DOUGHNUTS
I SEEK the high-class eating joint, when my old stomach gives a wrench, and there the waiters proudly point to bills of fare got up in French. I order this, and order that, in eagerness my face to feed, and oftentimes I break a slat pronouncing words I cannot read. And as I eat the costly greens, prepared by an imported cook, to other times and other scenes with reminiscent eyes I look. My mother never was in France, no foreign jargon did she speak, but how I used to sing and dance when she made doughnuts once a week! Oh, they were crisp and brown and sweet, and they were luscious and sublime, and I could stand around and eat a half a bushel at a time.
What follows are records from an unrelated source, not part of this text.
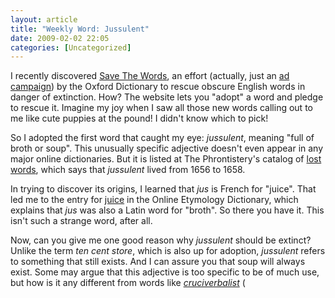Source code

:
 ```yaml
---
layout: article
title: "Weekly Word: Jussulent"
date: 2009-02-02 22:05
categories: [Uncategorized]
---
```

I recently discovered <a href="http://www.savethewords.org/">Save The Words</a>, an effort (actually, just an <a href="http://adsoftheworld.com/media/online/the_oxford_dictionary_save_the_words" title="Ads of the World - Save The Words">ad campaign</a>) by the Oxford Dictionary to rescue obscure English words in danger of extinction. How? The website lets you "adopt" a word and pledge to rescue it. Imagine my joy when I saw all those new words calling out to me like cute puppies at the pound! I didn't know which to pick!

So I adopted the first word that caught my eye: <em>jussulent</em>, meaning "full of broth or soup". This unusually specific adjective doesn't even appear in any major online dictionaries. But it is listed at The Phrontistery's catalog of <a href="http://phrontistery.info/clw.html">lost words</a>, which says that <em>jussulent</em> lived from 1656 to 1658.

In trying to discover its origins, I learned that <em>jus</em> is French for "juice". That led me to the entry for <a href="http://www.etymonline.com/index.php?term=juice">juice</a> in the Online Etymology Dictionary, which explains that <em>jus</em> was also a Latin word for "broth". So there you have it. This isn't such a strange word, after all.

Now, can you give me one good reason why <em>jussulent</em> should be extinct? Unlike the term <em>ten cent store</em>, which is also up for adoption, <em>jussulent</em> refers to something that still exists. And I can assure you that soup will always exist. Some may argue that this adjective is too specific to be of much use, but how is it any different from words like <em><a href="http://learningnerd.com/weekly-word-cruciverbalist">cruciverbalist</a></em> (
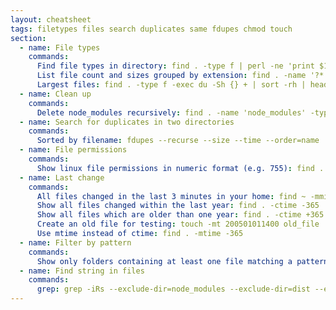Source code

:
 ```yaml
---
layout: cheatsheet
tags: filetypes files search duplicates same fdupes chmod touch
section:
  - name: File types
    commands:
      Find file types in directory: find . -type f | perl -ne 'print $1 if m/\.([^.\/]+)$/' | sort -ub
      List file count and sizes grouped by extension: find . -name '?*.*' -type f -print0 | perl -0ne 'if (@s = stat$_){ ($ext = $_) =~ s/.*\.//s; $s{$ext} += $s[12]; $n{$ext}++; } END { for (sort{$s{$a} <=> $s{$b}} keys %s) { printf "%15d %6d %s\n",  $s{$_}<<9, $n{$_}, $_; } }' | numfmt --to=iec-i --suffix=B
      Largest files: find . -type f -exec du -Sh {} + | sort -rh | head -n 10
  - name: Clean up
    commands:
      Delete node_modules recursively: find . -name 'node_modules' -type d -prune -exec rm -rf '{}' +
  - name: Search for duplicates in two directories
    commands:
      Sorted by filename: fdupes --recurse --size --time --order=name ./folder1/ ./folder2/ > fdupes-sort-by-name.txt
  - name: File permissions
    commands:
      Show linux file permissions in numeric format (e.g. 755): find . -maxdepth 1 -printf "%m %f\n"
  - name: Last change
    commands:
      All files changed in the last 3 minutes in your home: find ~ -mmin -3 -ls
      Show all files changed within the last year: find . -ctime -365
      Show all files which are older than one year: find . -ctime +365
      Create an old file for testing: touch -mt 200501011400 old_file
      Use mtime instead of ctime: find . -mtime -365
  - name: Filter by pattern
    commands:
      Show only folders containing at least one file matching a pattern: find . -iname "dsc_*" -printf "%h\n" | sort -u
  - name: Find string in files
    commands:
      grep: grep -iRs --exclude-dir=node_modules --exclude-dir=dist --exclude-dir=build --exclude-dir=.git --exclude=package-lock.json "string" .
---
```

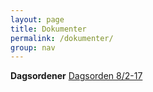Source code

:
 ```yaml
---
layout: page
title: Dokumenter
permalink: /dokumenter/
group: nav
---
```


**Dagsordener**
[Dagsorden 8/2-17](/docs/82-17-2.pdf)
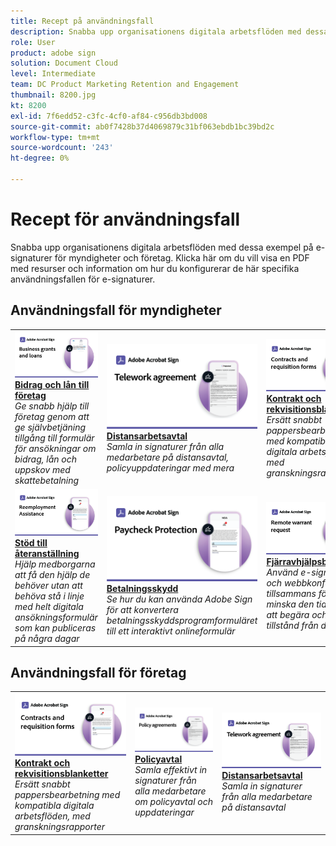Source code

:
 ```yaml
---
title: Recept på användningsfall
description: Snabba upp organisationens digitala arbetsflöden med dessa exempel på e-signaturer för myndigheter och företag
role: User
product: adobe sign
solution: Document Cloud
level: Intermediate
team: DC Product Marketing Retention and Engagement
thumbnail: 8200.jpg
kt: 8200
exl-id: 7f6edd52-c3fc-4cf0-af84-c956db3bd008
source-git-commit: ab0f7428b37d4069879c31bf063ebdb1bc39bd2c
workflow-type: tm+mt
source-wordcount: '243'
ht-degree: 0%

---
```


# Recept för användningsfall

Snabba upp organisationens digitala arbetsflöden med dessa exempel på e-signaturer för myndigheter och företag. Klicka här om du vill visa en PDF med resurser och information om hur du konfigurerar de här specifika användningsfallen för e-signaturer.

## Användningsfall för myndigheter

<table style="table-layout:fixed">
<tr>
  <td>
    <a href="usecasegovgrants.md">
      <img alt="Bidrag och lån till företag" src="../assets/UC_Business.png" />
    </a>
    <div>
    <a href="usecasegovgrants.md"><strong>Bidrag och lån till företag</strong></a>
    </div>
    <em>Ge snabb hjälp till företag genom att ge självbetjäning tillgång till formulär för ansökningar om bidrag, lån och uppskov med skattebetalning</em>
    <br>
  </td> 
  <td>
    <a href="usecasegovtelework.md">
      <img alt="Distansarbetsavtal" src="../assets/UC_MegasignR.png" />
    </a>
    <div>
    <a href="usecasegovtelework.md"><strong>Distansarbetsavtal</strong></a>
    </div>
    <em>Samla in signaturer från alla medarbetare på distansavtal, policyuppdateringar med mera</em>
    <br>
  </td>
  <td>
    <a href="usecasegovcontracts.md">
      <img alt="Kontrakt och rekvisitionsblanketter" src="../assets/UC_WorkflowR.png" />
    </a>
    <div>
    <a href="usecasegovcontracts.md"><strong>Kontrakt och rekvisitionsblanketter</strong></a>
    </div>
    <em>Ersätt snabbt pappersbearbetning med kompatibla digitala arbetsflöden, med granskningsrapporter</em>
    <br>
  </td>
</tr>
<tr>
  <td>
    <a href="usecasegovreemployment.md">
      <img alt="Stöd till återanställning" src="../assets/UC_WebformsR.png" />
    </a>
    <div>
    <a href="usecasegovreemployment.md"><strong>Stöd till återanställning</strong></a>
    </div>
    <em>Hjälp medborgarna att få den hjälp de behöver utan att behöva stå i linje med helt digitala ansökningsformulär som kan publiceras på några dagar</em>
    <br>
  </td>
  <td>
    <a href="usecasegovpaycheck.md">
      <img alt="Betalningsskydd" src="../assets/UC_PaycheckProtectionR.png" />
    </a>
    <div>
    <a href="usecasegovpaycheck.md"><strong>Betalningsskydd</strong></a>
    </div>
    <em>Se hur du kan använda Adobe Sign för att konvertera betalningsskyddsprogramformuläret till ett interaktivt onlineformulär</em>
    <br>
  </td>
  <td>
    <a href="usecasegovremote.md">
      <img alt="Fjärravhjälpsbegäran" src="../assets/UC_Remote_WarrantR.png" />
    </a>
    <div>
    <a href="usecasegovremote.md"><strong>Fjärravhjälpsbegäran</strong></a>
    </div>
    <em>Använd e-signaturer och webbkonferenser tillsammans för att minska den tid det tar att begära och säkra tillstånd från domare</em>
    <br>
  </td>
</tr>
</table>

## Användningsfall för företag

<table style="table-layout:fixed">
<tr>
  <td>
    <a href="usecasecomcontracts.md">
      <img alt="Kontrakt och rekvisitionsblanketter" src="../assets/UC_WorkflowR.png" />
    </a>
    <div>
    <a href="usecasecomcontracts.md"><strong>Kontrakt och rekvisitionsblanketter</strong></a>
    </div>
    <em>Ersätt snabbt pappersbearbetning med kompatibla digitala arbetsflöden, med granskningsrapporter</em>
    <br>
  </td> 
  <td>
    <a href="usecasecompolicy.md">
      <img alt="Policyavtal" src="../assets/UC_Policy.png" />
    </a>
    <div>
    <a href="usecasecompolicy.md"><strong>Policyavtal</strong></a>
    </div>
    <em>Samla effektivt in signaturer från alla medarbetare om policyavtal och uppdateringar</em>
    <br>
  </td>
  <td>
    <a href="usecasecomtelework.md">
      <img alt="Distansarbetsavtal" src="../assets/UC_MegasignR.png" />
    </a>
    <div>
    <a href="usecasecomtelework.md"><strong>Distansarbetsavtal</strong></a>
    </div>
    <em>Samla in signaturer från alla medarbetare på distansavtal</em>
    <br>
  </td>
</tr>
</table>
The doughnuts that our mothers made! They were the goods, they were the stuff; we used to eat them with a spade and simply couldn’t get enough. And when I face imported grub, all loaded down with Choctaw names, I sigh and wish I had a tub of doughnuts, made by old-time dames. I do not care for fancy frills, but when the doughnut dish appears, I kick my hind feet o’er the thills, and whoop for joy, and wag my ears.
THE ILL WIND
THE cold wet rain kept sloshing down, and flooded yard and street. My uncle cried: “Don’t sigh and frown! It’s splendid for the wheat!” I slipped and fell upon the ice, and made my forehead bleed. “Gee whiz!” cried uncle, “this is nice! Just what the icemen need!” A windstorm blew my whiskers off while I was writing odes. My uncle said: “Don’t scowl and scoff—’twill dry the muddy roads!” If fire my dwelling should destroy, or waters wash it hence, my uncle would exclaim, with joy: “You still have got your fence!” When I was lying, sick to death, expecting every day that I must draw my final breath, I heard my uncle say, “Our undertaker is a jo, and if away you fade, it ought to cheer you up to know that you will help his trade.” And if we study uncle’s graft, we find it good and fair; how often, when we might have laughed, we wept and tore our hair! Such logic from this blooming land should drive away all woe; the thing that’s hard for you to stand, is good for Richard Roe.
APPROACH OF SPRING
THE spring will soon be here; the snow will disappear; the hens will cluck, the colts will buck, as will the joyous steer. How sweet an April morn! The whole world seems reborn; and ancient men waltz round again and laugh their years to scorn. And grave and sober dames forsake their quilting frames, and cut up rough, play blind man’s buff, and kindred cheerful games. The pastors hate to preach; the teachers hate to teach; they’d like to play baseball all day, or on the bleachers bleach. The lawyer tires of law; the windsmith rests his jaw; they’d fain forget the toil and sweat, and play among the straw. The spring’s the time for play; let’s put our work away, with joyous spiels kick up our heels, e’en though we’re old and gray. You see old Dobbin trot around the barnyard lot, with flashing eye and tail on high, his burdens all forgot. You see the muley cow that’s old and feeble now, turn somersaults and prance and waltz, and stand upon her brow. The rooster, old is he, and crippled as can be, yet on his toes he stands and crows “My Country, ’Tis of Thee.” Shall we inspired galoots have less style than the brutes? Oh, let us rise and fill the skies with echoing toot-toots.